Entries taken from a collection
━━━━━━━━━━

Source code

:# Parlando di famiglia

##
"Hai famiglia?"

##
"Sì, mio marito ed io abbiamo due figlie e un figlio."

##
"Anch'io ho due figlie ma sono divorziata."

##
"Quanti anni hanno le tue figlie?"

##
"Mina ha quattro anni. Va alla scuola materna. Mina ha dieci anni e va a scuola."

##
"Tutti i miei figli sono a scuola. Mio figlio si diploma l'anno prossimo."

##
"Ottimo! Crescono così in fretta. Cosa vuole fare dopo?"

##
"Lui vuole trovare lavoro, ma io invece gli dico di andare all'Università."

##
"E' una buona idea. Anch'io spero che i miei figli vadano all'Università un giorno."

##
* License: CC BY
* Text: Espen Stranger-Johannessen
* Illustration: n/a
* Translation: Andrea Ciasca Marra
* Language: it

━━━━━━━━━━

== Task brief ==
Reply with only the number of lines in the entries that hold the word "miei".

== Solution for this task ==
2